Jackson Health mum on surveillance issues

It's unclear to what extent, if at all, security problems at Jackson Health System in Florida have been addressed a month after a video camera in a hospital pharmacy failed to record the theft of $18,000 in drugs, according to the Miami Herald.

Although the system's governing board requested an audit to learn how many security cameras were not working, the results of the report, which were discussed yesterday at a meeting will not be made public. The part of the committee meeting that covered the status of the security cameras was closed to the public under a Florida Sunshine Law provision that allows government entities to keep details of government security systems from the public. That Jackson Health did not come out and publicly report the audit's finding could suggest all has yet to be fixed.

But security managers at the nation's third largest health system were worried that a public report might reveal "weaknesses in the system" that could help future thieves, Committee Chairman Angel Medina told the Herald.

Surveillance weaknesses were first discovered in May, when 50 vials of Botox disappeared from the hospital system.
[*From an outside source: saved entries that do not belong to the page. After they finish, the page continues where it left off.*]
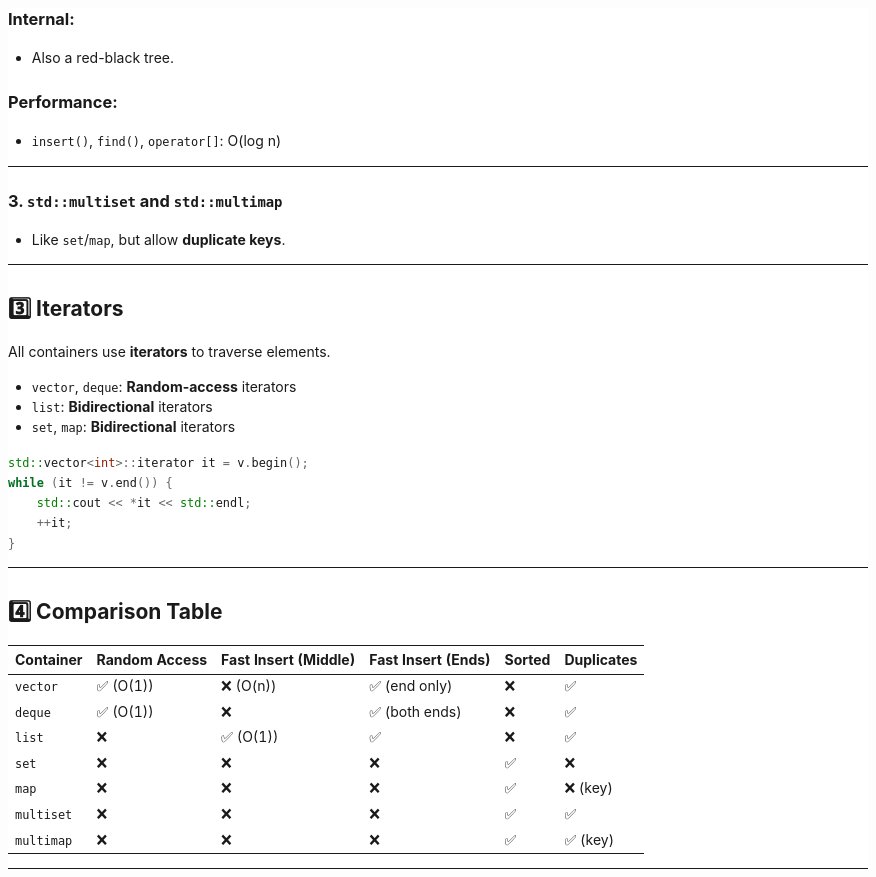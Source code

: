 ### Internal:

- Also a red-black tree.

### Performance:

- `insert()`, `find()`, `operator[]`: O(log n)

---

### 3. `std::multiset` and `std::multimap`

- Like `set`/`map`, but allow **duplicate keys**.

---

## 3️⃣ Iterators

All containers use **iterators** to traverse elements.

- `vector`, `deque`: **Random-access** iterators
- `list`: **Bidirectional** iterators
- `set`, `map`: **Bidirectional** iterators

```cpp
std::vector<int>::iterator it = v.begin();
while (it != v.end()) {
    std::cout << *it << std::endl;
    ++it;
}

```

---

## 4️⃣ Comparison Table

| Container | Random Access | Fast Insert (Middle) | Fast Insert (Ends) | Sorted | Duplicates |
| --- | --- | --- | --- | --- | --- |
| `vector` | ✅ (O(1)) | ❌ (O(n)) | ✅ (end only) | ❌ | ✅ |
| `deque` | ✅ (O(1)) | ❌ | ✅ (both ends) | ❌ | ✅ |
| `list` | ❌ | ✅ (O(1)) | ✅ | ❌ | ✅ |
| `set` | ❌ | ❌ | ❌ | ✅ | ❌ |
| `map` | ❌ | ❌ | ❌ | ✅ | ❌ (key) |
| `multiset` | ❌ | ❌ | ❌ | ✅ | ✅ |
| `multimap` | ❌ | ❌ | ❌ | ✅ | ✅ (key) |

---
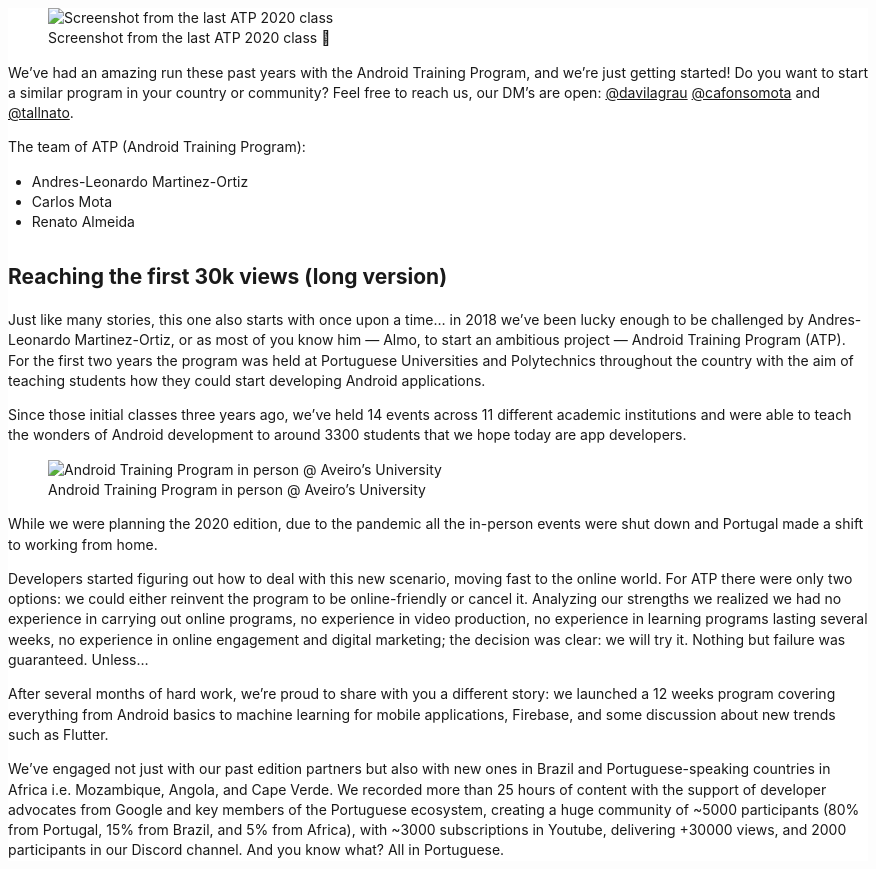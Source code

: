<figure>
<img src="https://miro.medium.com/max/1400/0*-xy-jOnQZ0zmRpIj" alt="Screenshot from the last ATP 2020 class">
<figcaption>Screenshot from the last ATP 2020 class 🎅
</figcaption>
</figure>

We’ve had an amazing run these past years with the Android Training Program, and we’re just getting started! Do you want to start a similar program in your country or community? Feel free to reach us, our DM’s are open: [@davilagrau](http://twitter.com/davilagrau) [@cafonsomota](http://twitter.com/cafonsomota) and [@tallnato](http://twitter.com/tallnato).

The team of ATP (Android Training Program):
- Andres-Leonardo Martinez-Ortiz
- Carlos Mota
- Renato Almeida


## Reaching the first 30k views (long version)

Just like many stories, this one also starts with once upon a time… in 2018 we’ve been lucky enough to be challenged by Andres-Leonardo Martinez-Ortiz, or as most of you know him — Almo, to start an ambitious project — Android Training Program (ATP). For the first two years the program was held at Portuguese Universities and Polytechnics throughout the country with the aim of teaching students how they could start developing Android applications.

Since those initial classes three years ago, we’ve held 14 events across 11 different academic institutions and were able to teach the wonders of Android development to around 3300 students that we hope today are app developers.

<figure>
<img src="https://miro.medium.com/max/700/0*hlYPwSsDcyaCofIV" alt="Android Training Program in person @ Aveiro’s University">
<figcaption>Android Training Program in person @ Aveiro’s University
</figcaption>
</figure>


While we were planning the 2020 edition, due to the pandemic all the in-person events were shut down and Portugal made a shift to working from home.

Developers started figuring out how to deal with this new scenario, moving fast to the online world. For ATP there were only two options: we could either reinvent the program to be online-friendly or cancel it. Analyzing our strengths we realized we had no experience in carrying out online programs, no experience in video production, no experience in learning programs lasting several weeks, no experience in online engagement and digital marketing; the decision was clear: we will try it. Nothing but failure was guaranteed. Unless…

After several months of hard work, we’re proud to share with you a different story: we launched a 12 weeks program covering everything from Android basics to machine learning for mobile applications, Firebase, and some discussion about new trends such as Flutter.

We’ve engaged not just with our past edition partners but also with new ones in Brazil and Portuguese-speaking countries in Africa i.e. Mozambique, Angola, and Cape Verde. We recorded more than 25 hours of content with the support of developer advocates from Google and key members of the Portuguese ecosystem, creating a huge community of ~5000 participants (80% from Portugal, 15% from Brazil, and 5% from Africa), with ~3000 subscriptions in Youtube, delivering +30000 views, and 2000 participants in our Discord channel. And you know what? All in Portuguese.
Then in November, Public Health Trust members were told that some hospital cameras surveilled but didn't record, while others might have been broken; fixing those issues, the Trust was told, could be expensive, notes the Herald.

Jackson also received a complaint from Miami-Dade Inspector General Christopher Mazzella that a private web portal for Trust members and some Jackson employees "could lead to Florida Sunshine Law violations." The portal offers electronic versions of documents not available to the public, like proposed contracts with vendors, agenda items and agenda updates, according to the Herald.